EBay Inc. hopes to operate in as many as 25 countries in 2005, up from 17 today, and envisions a world in which users will be able to buy and sell goods across borders as easily as if they were making a domestic purchase, company officials said Monday.
In an overview of its financial projections, the online auction and retailing giant also said it expects revenue for 2002 to reach US$1.05 billion to $1.1 billion, according to a company statement. The projected 2002 revenue could produce pro forma earnings of $0.70 to $0.73 per diluted share, according to the statement. In the first three quarters of 2001, eBay reported net revenue of $529.4 million.
Company executives are comfortable with full-year 2001 earnings projections of 47 cents per share from analysts polled by First Call/Thomson Financial Inc., eBay spokesman Kevin Pursglove said.
EBay's goal is to reach annual revenue of $3 billion by 2005, according to the statement.
One key to reaching that goal is business outside the U.S.

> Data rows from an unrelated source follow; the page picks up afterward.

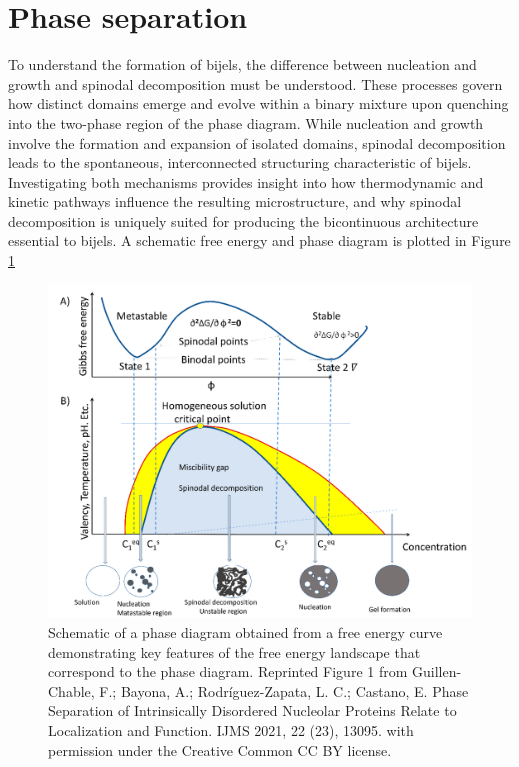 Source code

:\section{Phase separation}

To understand the formation of bijels, the difference between nucleation and growth and spinodal decomposition must be understood. These processes 
govern how distinct domains emerge and evolve within a binary mixture upon quenching into the two-phase region of the phase diagram. While nucleation and growth involve the formation 
and expansion of isolated domains, spinodal decomposition leads to the spontaneous, interconnected structuring characteristic of bijels. Investigating both mechanisms provides insight 
into how thermodynamic and kinetic pathways influence the resulting microstructure, and why spinodal decomposition is uniquely suited for producing the bicontinuous 
architecture essential to bijels. A schematic free energy and phase diagram is plotted in Figure \ref{fig:phase_diagram}

\begin{figure}
    \centering
    \includegraphics[scale = 0.7]{../figures/literature_review/phase_diagram.png}
    \caption{Schematic of a phase diagram obtained from a free energy curve demonstrating key features of the free energy landscape that correspond
             to the phase diagram. Reprinted Figure 1 from
             Guillen-Chable, F.; Bayona, A.; Rodríguez-Zapata, L. C.; Castano, E. Phase Separation of Intrinsically Disordered 
             Nucleolar Proteins Relate to Localization and Function. IJMS 2021, 22 (23), 13095. with permission under the Creative Common CC BY license.}
    \label{fig:phase_diagram}
\end{figure}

"Clearly, with the opportunities that exist in Asia and Europe and the opportunity for growth, it's very likely you'll see an increasing proportion of revenues coming from the international sites," Pursglove said. Analysts expect Internet use to grow over the next several years more rapidly outside the U.S., particularly in Asia.

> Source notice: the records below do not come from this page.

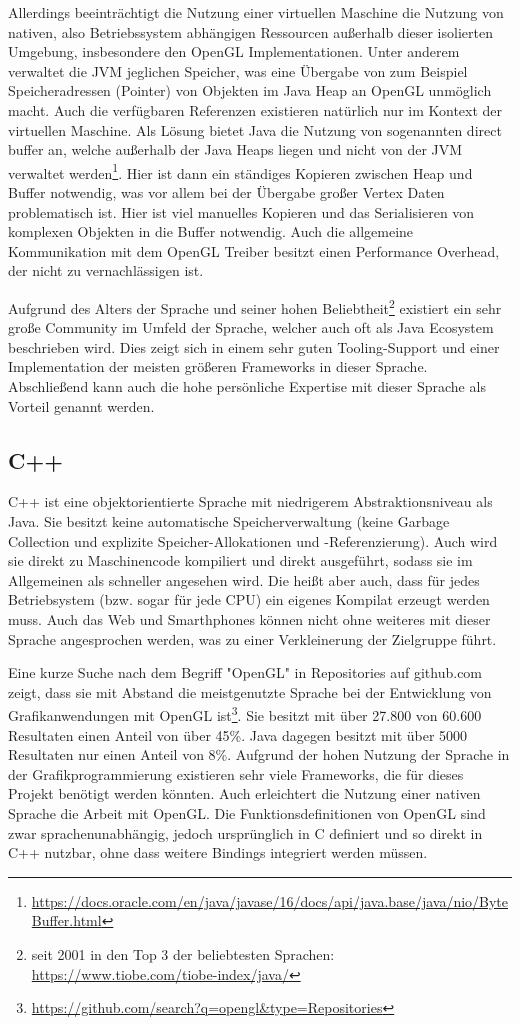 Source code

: Allerdings beeinträchtigt die Nutzung einer virtuellen Maschine die Nutzung von nativen, also Betriebssystem abhängigen Ressourcen außerhalb dieser isolierten Umgebung, insbesondere den OpenGL Implementationen. Unter anderem verwaltet die JVM jeglichen Speicher, was eine Übergabe von zum Beispiel Speicheradressen (Pointer) von Objekten im Java Heap an OpenGL unmöglich macht. Auch die verfügbaren Referenzen existieren natürlich nur im Kontext der virtuellen Maschine. Als Lösung bietet Java die Nutzung von sogenannten direct buffer an, welche außerhalb der Java Heaps liegen und nicht von der JVM verwaltet werden\footnote{\url{https://docs.oracle.com/en/java/javase/16/docs/api/java.base/java/nio/ByteBuffer.html}}. Hier ist dann ein ständiges Kopieren zwischen Heap und Buffer notwendig, was vor allem bei der Übergabe großer Vertex Daten problematisch ist. Hier ist viel manuelles Kopieren und das Serialisieren von komplexen Objekten in die Buffer notwendig. Auch die allgemeine Kommunikation mit dem OpenGL Treiber besitzt einen Performance Overhead, der nicht zu vernachlässigen ist.

Aufgrund des Alters der Sprache und seiner hohen Beliebtheit\footnote{seit 2001 in den Top 3 der beliebtesten Sprachen: \url{https://www.tiobe.com/tiobe-index/java/}} existiert ein sehr große Community im Umfeld der Sprache, welcher auch oft als Java Ecosystem beschrieben wird. Dies zeigt sich in einem sehr guten Tooling-Support und einer Implementation der meisten größeren Frameworks in dieser Sprache. Abschließend kann auch die hohe persönliche Expertise mit dieser Sprache als Vorteil genannt werden.

\subsection{C++}
C++ ist eine objektorientierte Sprache mit niedrigerem Abstraktionsniveau als Java. Sie besitzt keine automatische Speicherverwaltung (keine Garbage Collection und explizite Speicher-Allokationen und -Referenzierung). Auch wird sie direkt zu Maschinencode kompiliert und direkt ausgeführt, sodass sie im Allgemeinen als schneller angesehen wird. Die heißt aber auch, dass für jedes Betriebsystem (bzw. sogar für jede CPU) ein eigenes Kompilat erzeugt werden muss. Auch das Web und Smarthphones können nicht ohne weiteres mit dieser Sprache angesprochen werden, was zu einer Verkleinerung der Zielgruppe führt.

Eine kurze Suche nach dem Begriff "OpenGL" in Repositories auf github.com zeigt, dass sie mit Abstand die meistgenutzte Sprache bei der Entwicklung von Grafikanwendungen mit OpenGL ist\footnote{\url{https://github.com/search?q=opengl&type=Repositories}}. Sie besitzt mit über 27.800 von 60.600 Resultaten einen Anteil von über 45\%. Java dagegen besitzt mit über 5000 Resultaten nur einen Anteil von 8\%. Aufgrund der hohen Nutzung der Sprache in der Grafikprogrammierung existieren sehr viele Frameworks, die für dieses Projekt benötigt werden könnten. Auch erleichtert die Nutzung einer nativen Sprache die Arbeit mit OpenGL. Die Funktionsdefinitionen von OpenGL sind zwar sprachenunabhängig, jedoch ursprünglich in C definiert und so direkt in C++ nutzbar, ohne dass weitere Bindings integriert werden müssen.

EBay's goal is to eventually make international transactions look to the user much like domestic transactions do today, he said. The company hopes to perform currency exchange, customs clearance and even language translation for users. When it does, Italian shoppers could find items on sale in Japan described in Italian with the price expressed in Italian lire, for example.
The company is not projecting a date for achieving that goal, Pursglove added.
"We're a ways away from being able to establish that level of transparency," he said.
EBay has expanded its international operations through acquisitions, partnerships and building sites from scratch and will continue to use all those avenues, Pursglove said. The company is interested in expanding to large markets where there already is a significant level of Internet use, and is examining the opportunities in markets including China and Taiwan.
EBay currently has operations in Argentina, Australia, Austria, Brazil, Canada, France, Germany, Ireland, Italy, Japan, Mexico, the Netherlands, New Zealand, Singapore, South Korea, Switzerland and the U.K. The company expects its international business overall to break even by 2002.
Another key element of eBay's expansion plans is its fixed-price sales operations. Over the next several quarters, the company will further integrate its Web site with Half.com, which it acquired last year. The sites eventually will have a single sign-on process, customer service department and system for user feedback. In the third quarter of this year, 16 percent of eBay's revenue came from fixed-price selling, including eBay's own express buying service.